-- YOUR TASK --
Please set down exactly the lines of the listing below from the line containing "что генератор теста" through the line containing "чекер мог называться", both lines included, leaving out all other lines.

-- RECORD SET --
┌──

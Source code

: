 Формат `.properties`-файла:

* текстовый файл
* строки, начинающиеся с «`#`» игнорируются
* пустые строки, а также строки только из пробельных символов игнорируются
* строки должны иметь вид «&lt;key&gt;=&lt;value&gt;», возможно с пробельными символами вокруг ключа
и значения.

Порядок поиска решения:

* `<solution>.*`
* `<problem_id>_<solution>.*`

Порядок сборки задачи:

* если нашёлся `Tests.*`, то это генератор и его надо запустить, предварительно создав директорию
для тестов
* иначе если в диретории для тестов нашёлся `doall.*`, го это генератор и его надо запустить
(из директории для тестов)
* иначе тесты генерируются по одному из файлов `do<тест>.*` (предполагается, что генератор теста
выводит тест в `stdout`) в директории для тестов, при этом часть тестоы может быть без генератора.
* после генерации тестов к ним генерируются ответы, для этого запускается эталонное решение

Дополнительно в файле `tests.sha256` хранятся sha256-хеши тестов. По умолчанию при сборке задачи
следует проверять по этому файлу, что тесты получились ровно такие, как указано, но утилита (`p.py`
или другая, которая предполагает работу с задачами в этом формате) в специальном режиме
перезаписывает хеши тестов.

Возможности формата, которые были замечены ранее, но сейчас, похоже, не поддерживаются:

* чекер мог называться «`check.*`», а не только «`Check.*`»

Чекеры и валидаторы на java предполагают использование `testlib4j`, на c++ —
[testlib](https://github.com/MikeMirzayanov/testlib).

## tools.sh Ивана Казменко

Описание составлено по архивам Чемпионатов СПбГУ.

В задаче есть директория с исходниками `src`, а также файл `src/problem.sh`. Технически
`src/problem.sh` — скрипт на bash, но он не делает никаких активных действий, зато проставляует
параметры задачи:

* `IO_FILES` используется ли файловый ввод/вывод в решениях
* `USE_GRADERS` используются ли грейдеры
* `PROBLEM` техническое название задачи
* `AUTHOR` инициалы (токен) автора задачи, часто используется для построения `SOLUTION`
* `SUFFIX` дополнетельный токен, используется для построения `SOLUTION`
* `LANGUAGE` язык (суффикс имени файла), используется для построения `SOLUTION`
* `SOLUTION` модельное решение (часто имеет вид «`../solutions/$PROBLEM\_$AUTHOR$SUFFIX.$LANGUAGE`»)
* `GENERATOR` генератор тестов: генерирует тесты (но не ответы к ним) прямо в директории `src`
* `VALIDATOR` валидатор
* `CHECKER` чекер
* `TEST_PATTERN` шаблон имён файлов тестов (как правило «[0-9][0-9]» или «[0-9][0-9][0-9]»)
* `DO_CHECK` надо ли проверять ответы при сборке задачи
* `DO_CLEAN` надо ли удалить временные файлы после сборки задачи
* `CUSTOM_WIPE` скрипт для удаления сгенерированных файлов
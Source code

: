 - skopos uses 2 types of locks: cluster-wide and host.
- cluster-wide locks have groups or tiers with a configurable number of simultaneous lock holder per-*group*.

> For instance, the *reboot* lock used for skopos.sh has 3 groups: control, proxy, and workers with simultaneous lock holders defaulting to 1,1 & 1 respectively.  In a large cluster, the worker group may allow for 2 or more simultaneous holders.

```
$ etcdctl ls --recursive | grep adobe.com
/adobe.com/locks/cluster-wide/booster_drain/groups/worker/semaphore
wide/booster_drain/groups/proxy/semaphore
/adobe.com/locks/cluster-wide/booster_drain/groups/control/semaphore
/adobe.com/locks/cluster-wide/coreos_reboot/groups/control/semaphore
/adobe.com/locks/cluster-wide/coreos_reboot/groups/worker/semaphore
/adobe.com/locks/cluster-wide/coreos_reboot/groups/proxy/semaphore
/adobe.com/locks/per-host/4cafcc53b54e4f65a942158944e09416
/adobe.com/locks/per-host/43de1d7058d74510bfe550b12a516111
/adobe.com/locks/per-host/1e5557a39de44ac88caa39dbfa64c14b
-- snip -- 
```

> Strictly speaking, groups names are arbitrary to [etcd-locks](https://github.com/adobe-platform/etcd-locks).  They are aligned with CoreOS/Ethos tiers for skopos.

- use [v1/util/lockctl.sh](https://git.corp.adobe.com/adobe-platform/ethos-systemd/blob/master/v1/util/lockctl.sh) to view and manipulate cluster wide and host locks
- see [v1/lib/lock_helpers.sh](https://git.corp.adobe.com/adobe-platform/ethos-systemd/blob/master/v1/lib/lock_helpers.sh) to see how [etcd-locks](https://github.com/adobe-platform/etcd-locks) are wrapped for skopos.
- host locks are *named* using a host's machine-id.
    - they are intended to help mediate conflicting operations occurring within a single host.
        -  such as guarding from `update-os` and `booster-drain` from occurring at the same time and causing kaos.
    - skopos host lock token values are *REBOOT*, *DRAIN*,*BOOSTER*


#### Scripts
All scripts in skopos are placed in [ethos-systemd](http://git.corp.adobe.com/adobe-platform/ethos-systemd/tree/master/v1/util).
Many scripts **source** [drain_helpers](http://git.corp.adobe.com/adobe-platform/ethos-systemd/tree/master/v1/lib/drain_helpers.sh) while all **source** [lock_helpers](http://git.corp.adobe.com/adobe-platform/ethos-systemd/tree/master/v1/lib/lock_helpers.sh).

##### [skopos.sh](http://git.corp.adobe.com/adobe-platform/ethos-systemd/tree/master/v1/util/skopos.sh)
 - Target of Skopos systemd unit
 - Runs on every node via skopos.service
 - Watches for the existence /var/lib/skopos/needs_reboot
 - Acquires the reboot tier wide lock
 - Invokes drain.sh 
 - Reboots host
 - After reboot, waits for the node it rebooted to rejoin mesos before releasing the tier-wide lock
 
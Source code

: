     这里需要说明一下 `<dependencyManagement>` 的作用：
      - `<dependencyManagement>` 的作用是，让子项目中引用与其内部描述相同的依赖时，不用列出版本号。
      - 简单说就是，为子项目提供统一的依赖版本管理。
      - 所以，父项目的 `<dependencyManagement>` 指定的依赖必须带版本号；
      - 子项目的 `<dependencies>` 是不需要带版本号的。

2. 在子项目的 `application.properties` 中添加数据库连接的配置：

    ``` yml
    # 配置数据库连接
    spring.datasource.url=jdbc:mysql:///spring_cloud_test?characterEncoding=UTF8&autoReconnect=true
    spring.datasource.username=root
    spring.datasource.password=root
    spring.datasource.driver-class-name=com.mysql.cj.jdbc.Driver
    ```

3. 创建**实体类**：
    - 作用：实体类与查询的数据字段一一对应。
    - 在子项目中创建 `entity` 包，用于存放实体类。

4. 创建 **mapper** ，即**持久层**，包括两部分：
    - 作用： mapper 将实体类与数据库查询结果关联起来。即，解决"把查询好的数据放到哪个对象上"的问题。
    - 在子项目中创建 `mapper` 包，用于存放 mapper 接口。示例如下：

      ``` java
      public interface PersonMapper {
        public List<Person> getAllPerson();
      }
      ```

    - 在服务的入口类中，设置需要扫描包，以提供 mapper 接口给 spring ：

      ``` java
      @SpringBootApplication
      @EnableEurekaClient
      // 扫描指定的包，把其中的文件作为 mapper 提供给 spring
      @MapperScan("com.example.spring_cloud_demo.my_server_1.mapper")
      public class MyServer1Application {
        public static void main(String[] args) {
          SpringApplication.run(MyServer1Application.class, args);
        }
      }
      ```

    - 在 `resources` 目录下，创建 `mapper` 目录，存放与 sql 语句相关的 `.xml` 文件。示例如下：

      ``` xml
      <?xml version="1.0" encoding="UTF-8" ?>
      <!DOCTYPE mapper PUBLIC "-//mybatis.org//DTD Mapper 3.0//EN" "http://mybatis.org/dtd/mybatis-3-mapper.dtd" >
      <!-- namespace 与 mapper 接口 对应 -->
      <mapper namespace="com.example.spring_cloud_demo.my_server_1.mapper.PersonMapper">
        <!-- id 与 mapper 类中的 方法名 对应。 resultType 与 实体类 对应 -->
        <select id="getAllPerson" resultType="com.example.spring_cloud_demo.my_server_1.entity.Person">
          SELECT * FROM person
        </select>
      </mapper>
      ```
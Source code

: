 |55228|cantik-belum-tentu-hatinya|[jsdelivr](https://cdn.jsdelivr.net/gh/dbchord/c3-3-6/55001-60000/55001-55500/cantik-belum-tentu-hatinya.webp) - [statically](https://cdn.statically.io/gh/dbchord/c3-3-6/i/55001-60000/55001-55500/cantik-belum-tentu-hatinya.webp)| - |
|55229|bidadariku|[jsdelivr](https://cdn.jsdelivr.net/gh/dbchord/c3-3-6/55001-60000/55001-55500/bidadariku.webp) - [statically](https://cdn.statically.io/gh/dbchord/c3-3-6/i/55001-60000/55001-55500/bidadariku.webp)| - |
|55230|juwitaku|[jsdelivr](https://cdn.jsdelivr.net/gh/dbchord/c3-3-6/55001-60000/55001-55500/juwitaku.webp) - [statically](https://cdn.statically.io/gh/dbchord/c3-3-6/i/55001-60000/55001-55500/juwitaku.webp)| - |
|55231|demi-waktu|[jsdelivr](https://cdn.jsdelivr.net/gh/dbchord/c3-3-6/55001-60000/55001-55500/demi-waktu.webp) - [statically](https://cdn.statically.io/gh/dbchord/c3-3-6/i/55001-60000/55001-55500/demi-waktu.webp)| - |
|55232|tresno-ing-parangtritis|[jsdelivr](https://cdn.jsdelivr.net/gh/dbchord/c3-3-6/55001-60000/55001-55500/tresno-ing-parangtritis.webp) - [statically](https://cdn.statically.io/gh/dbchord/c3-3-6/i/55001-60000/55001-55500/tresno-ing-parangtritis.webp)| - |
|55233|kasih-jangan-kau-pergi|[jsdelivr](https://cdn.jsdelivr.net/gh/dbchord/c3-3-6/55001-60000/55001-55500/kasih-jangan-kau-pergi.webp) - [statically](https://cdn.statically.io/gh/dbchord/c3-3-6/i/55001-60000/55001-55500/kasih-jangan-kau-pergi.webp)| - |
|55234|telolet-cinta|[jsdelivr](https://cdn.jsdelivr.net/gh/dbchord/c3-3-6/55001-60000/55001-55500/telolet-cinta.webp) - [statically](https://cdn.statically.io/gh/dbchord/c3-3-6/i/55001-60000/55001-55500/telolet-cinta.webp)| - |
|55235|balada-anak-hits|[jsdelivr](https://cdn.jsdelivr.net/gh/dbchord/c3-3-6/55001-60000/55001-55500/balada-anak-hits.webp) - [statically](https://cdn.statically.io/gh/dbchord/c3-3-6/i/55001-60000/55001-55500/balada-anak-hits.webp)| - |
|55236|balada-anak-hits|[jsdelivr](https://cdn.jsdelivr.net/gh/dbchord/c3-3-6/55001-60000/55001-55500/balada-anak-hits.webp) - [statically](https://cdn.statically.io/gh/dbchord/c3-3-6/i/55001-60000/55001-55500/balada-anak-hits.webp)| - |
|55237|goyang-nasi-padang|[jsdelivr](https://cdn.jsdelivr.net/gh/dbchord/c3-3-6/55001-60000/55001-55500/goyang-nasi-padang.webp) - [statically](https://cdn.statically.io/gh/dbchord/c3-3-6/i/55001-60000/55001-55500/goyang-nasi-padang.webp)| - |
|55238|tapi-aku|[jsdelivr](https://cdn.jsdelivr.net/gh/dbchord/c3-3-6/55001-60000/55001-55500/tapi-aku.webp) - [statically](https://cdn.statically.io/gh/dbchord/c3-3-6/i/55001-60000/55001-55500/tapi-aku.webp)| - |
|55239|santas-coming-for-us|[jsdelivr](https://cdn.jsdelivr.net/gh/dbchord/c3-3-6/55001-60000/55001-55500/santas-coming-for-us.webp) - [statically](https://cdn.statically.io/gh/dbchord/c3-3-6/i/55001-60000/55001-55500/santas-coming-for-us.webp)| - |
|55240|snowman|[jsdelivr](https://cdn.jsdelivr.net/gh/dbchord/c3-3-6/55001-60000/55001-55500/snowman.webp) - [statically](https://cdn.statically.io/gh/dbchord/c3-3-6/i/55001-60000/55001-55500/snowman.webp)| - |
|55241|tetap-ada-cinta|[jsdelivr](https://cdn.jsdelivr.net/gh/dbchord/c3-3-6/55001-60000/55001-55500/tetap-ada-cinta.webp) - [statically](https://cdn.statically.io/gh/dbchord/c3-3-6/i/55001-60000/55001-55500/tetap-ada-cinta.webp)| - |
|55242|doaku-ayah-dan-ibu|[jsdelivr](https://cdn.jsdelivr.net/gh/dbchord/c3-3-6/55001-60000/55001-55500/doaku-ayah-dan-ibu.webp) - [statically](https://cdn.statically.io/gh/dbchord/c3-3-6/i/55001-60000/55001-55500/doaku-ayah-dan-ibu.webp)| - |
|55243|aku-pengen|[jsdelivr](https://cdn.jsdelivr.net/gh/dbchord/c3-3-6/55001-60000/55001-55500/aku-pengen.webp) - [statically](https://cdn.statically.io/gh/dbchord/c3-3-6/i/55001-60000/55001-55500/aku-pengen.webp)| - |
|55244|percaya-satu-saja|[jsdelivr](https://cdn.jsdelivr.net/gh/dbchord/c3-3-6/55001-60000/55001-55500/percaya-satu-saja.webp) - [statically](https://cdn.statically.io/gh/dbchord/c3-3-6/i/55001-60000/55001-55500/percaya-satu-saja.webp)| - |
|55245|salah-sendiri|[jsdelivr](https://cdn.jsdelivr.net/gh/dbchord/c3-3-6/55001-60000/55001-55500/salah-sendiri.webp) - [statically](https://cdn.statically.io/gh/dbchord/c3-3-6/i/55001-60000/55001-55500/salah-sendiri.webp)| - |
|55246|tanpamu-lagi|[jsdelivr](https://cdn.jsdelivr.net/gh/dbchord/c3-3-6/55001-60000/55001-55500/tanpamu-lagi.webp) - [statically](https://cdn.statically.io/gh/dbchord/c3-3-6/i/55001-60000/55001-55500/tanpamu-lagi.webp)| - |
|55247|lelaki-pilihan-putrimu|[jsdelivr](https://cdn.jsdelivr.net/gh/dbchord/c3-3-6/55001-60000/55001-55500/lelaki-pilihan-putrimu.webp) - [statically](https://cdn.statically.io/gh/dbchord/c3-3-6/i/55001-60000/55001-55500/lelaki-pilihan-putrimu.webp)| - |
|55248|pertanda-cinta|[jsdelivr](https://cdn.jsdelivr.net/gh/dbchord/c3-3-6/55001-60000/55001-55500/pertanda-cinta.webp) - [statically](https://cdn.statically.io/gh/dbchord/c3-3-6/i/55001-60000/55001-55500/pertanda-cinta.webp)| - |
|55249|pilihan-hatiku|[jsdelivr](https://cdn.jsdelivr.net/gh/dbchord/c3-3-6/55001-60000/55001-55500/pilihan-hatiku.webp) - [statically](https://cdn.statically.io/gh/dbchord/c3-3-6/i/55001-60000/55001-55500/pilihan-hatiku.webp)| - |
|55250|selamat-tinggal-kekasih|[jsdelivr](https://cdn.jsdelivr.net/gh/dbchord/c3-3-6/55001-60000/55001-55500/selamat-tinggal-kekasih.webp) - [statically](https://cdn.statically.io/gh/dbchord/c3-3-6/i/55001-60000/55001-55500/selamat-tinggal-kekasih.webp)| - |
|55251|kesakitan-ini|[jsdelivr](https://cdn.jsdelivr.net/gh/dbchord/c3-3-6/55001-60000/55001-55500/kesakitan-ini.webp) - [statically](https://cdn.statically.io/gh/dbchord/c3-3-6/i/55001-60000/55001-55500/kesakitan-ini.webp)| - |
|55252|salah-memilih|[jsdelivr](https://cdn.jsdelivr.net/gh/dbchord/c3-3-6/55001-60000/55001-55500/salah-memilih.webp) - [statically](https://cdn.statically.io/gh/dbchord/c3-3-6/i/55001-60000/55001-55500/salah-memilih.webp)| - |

└──

-- ANSWER FOR THIS EXERCISE --
* иначе тесты генерируются по одному из файлов `do<тест>.*` (предполагается, что генератор теста
выводит тест в `stdout`) в директории для тестов, при этом часть тестоы может быть без генератора.
* после генерации тестов к ним генерируются ответы, для этого запускается эталонное решение

Дополнительно в файле `tests.sha256` хранятся sha256-хеши тестов. По умолчанию при сборке задачи
следует проверять по этому файлу, что тесты получились ровно такие, как указано, но утилита (`p.py`
или другая, которая предполагает работу с задачами в этом формате) в специальном режиме
перезаписывает хеши тестов.

Возможности формата, которые были замечены ранее, но сейчас, похоже, не поддерживаются:

* чекер мог называться «`check.*`», а не только «`Check.*`»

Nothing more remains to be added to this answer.